Le château actuel, de style néoclassique, fut construit entre 1771 et 1777 par l’architecte Edme Verniquet pour Charles-Jean-Baptiste des Gallois de la Tour, premier président au Parlement de Provence et descendant des anciens seigneurs. L’édifice se compose d’un corps central rectangulaire encadré de deux ailes en équerre, orné de pilastres ioniques et de frontons. La cour d’honneur, ouverte vers le sud, est bordée de communs en L, percés de passages voûtés menant à des terrasses dominant le village. Au nord, des jardins en terrasses descendent vers la Loire. Le domaine, classé monument historique en 1943, fut légué au XIXe siècle à la ville de Bourbon-Lancy pour y établir un hospice, avant de devenir une propriété privée.

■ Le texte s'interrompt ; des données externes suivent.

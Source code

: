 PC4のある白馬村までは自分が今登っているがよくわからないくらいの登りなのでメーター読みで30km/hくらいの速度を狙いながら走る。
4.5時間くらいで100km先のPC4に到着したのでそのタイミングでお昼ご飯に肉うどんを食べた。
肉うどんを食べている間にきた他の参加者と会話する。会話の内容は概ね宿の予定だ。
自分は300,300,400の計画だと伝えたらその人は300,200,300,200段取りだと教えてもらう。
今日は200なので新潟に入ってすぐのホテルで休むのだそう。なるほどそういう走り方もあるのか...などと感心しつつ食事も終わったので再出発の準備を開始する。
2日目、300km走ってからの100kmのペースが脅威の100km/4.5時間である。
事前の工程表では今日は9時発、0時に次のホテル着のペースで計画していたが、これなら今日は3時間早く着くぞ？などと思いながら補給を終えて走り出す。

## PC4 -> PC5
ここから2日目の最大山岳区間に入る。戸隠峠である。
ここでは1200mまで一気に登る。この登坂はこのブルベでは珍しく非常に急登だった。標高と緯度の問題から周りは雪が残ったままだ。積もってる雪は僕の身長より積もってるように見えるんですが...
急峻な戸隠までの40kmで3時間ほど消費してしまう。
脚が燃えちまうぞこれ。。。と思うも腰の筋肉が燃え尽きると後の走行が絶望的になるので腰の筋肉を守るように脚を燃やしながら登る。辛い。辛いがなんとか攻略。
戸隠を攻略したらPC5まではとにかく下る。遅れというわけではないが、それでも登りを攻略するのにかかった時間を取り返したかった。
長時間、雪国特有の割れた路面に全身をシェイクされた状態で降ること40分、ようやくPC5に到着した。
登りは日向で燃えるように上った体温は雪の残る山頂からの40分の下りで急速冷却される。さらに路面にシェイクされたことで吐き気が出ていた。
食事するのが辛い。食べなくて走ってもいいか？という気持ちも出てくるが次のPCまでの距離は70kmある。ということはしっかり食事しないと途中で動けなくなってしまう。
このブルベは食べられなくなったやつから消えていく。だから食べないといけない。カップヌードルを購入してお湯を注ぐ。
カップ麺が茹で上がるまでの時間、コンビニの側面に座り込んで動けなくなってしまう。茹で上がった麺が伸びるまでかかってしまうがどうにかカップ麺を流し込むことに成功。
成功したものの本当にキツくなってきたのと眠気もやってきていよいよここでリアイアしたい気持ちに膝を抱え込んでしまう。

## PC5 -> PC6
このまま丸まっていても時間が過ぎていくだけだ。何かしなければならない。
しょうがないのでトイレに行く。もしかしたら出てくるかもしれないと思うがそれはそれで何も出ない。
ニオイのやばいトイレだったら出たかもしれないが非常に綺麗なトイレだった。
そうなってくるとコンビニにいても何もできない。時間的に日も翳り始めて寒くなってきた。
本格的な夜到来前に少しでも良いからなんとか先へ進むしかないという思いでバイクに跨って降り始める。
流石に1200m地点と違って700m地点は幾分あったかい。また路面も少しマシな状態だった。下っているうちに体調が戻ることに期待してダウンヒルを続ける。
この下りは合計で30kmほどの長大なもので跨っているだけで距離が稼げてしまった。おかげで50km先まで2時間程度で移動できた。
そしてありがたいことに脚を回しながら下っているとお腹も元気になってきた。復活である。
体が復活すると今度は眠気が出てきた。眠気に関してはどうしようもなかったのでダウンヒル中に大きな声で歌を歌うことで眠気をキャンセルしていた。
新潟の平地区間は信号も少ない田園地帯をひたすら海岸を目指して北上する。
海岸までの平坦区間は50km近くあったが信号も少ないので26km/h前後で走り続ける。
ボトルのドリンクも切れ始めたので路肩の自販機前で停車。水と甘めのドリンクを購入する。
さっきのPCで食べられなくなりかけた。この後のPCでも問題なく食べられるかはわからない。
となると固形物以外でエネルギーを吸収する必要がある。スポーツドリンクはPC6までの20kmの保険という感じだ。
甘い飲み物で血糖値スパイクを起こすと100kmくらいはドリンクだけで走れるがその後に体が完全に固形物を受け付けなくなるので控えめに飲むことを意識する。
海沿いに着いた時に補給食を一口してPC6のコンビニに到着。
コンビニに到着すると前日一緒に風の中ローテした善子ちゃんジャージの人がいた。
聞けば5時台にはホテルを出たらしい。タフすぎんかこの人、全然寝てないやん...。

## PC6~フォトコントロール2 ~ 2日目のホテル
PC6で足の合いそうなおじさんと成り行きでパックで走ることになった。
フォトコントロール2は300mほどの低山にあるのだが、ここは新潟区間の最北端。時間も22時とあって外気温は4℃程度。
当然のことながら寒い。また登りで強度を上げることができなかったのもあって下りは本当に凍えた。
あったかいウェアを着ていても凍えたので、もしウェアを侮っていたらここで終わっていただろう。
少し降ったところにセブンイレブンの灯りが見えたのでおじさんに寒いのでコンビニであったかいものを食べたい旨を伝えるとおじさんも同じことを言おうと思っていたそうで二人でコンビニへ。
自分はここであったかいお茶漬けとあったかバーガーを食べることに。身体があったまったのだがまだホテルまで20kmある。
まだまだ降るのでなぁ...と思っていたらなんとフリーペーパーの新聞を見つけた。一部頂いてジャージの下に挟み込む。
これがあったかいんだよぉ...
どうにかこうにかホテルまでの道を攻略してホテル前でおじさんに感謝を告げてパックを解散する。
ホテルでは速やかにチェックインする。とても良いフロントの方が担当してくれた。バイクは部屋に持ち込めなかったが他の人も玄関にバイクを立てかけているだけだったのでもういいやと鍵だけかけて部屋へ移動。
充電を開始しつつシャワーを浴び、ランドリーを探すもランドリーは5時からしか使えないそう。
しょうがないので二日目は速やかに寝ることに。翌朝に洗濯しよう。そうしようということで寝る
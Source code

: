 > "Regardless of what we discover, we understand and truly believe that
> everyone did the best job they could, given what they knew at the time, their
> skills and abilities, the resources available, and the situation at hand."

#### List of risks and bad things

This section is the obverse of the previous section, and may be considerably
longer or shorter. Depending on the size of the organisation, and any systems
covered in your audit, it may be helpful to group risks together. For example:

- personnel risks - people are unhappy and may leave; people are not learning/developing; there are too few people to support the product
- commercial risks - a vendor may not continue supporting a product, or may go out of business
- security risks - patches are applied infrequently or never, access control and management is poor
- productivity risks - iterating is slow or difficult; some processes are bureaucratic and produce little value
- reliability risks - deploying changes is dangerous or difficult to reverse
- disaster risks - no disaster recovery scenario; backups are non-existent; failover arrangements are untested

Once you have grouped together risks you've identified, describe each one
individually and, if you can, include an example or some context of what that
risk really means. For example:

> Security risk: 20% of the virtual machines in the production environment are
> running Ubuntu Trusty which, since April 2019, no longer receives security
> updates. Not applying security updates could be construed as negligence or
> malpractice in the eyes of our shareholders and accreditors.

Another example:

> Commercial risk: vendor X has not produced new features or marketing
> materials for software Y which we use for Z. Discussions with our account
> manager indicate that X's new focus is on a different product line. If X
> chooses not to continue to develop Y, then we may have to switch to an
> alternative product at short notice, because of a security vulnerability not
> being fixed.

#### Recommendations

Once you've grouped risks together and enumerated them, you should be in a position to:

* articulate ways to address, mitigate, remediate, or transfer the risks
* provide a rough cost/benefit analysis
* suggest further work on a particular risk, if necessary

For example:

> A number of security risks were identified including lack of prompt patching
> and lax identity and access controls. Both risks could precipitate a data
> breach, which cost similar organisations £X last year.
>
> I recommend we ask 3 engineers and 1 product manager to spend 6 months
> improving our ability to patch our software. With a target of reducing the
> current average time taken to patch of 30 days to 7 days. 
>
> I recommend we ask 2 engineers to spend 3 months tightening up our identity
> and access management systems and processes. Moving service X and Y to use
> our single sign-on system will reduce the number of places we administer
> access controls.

L’histoire du château est marquée par des changements de propriétaires influents. Au XVIIIe siècle, la seigneurie appartint successivement à Pierre-César du Crest (père de Madame de Genlis), puis à Charles-Guillaume Le Normant d’Étiolles, mari de la marquise de Pompadour, bien que ce dernier n’y résida jamais. La Révolution entraîna le retour temporaire du domaine à la Couronne, avant son échange en 1771 contre le bois de Senonches. Au XIXe siècle, le marquis d’Aligre, héritier sans descendant, en fit don à Bourbon-Lancy pour créer un hospice, aujourd’hui connu sous le nom d’hôpital d’Aligre. Le château, resté dans la famille de Saint-Genys jusqu’en 1999, fut récemment restauré avant d’être revendu en 2019.

Les vestiges du vieux château médiéval, situés au centre du bourg, rappellent l’ancienne forteresse des Toulongeon, construite au bord de la Loire. Ce premier édifice, stratégiquement placé, contrôlait un territoire s’étendant sur les deux rives du fleuve, incluant des terres actuelles de l’Allier. La chapelle castrale, érigée en église paroissiale en 1695 sous les Le Gendre, témoigne de l’importance religieuse du site. La spéculation financière du XVIIIe siècle, notamment la banqueroute de Law, ruina plusieurs propriétaires, comme Gilbert-Charles Le Gendre, dont les dettes conduisirent à la vente du marquisat en 1751.

Le château du XVIIIe siècle, exemple remarquable d’architecture géométrique et symétrique, illustre le goût de l’époque pour les résidences aristocratiques ouvertes sur des paysages aménagés. Les communs, en blocage de pierre et brique, ainsi que les terrasses à balustrades, reflètent une volonté d’harmonie entre bâtisse et nature. Classé depuis 1943, le domaine est aujourd’hui une propriété privée ouverte au public, après des campagnes de restauration visant à préserver son authenticité. Son parc, structuré par un hémicycle et une allée creusée dans la colline, prolonge la perspective monumentale vers la forêt environnante.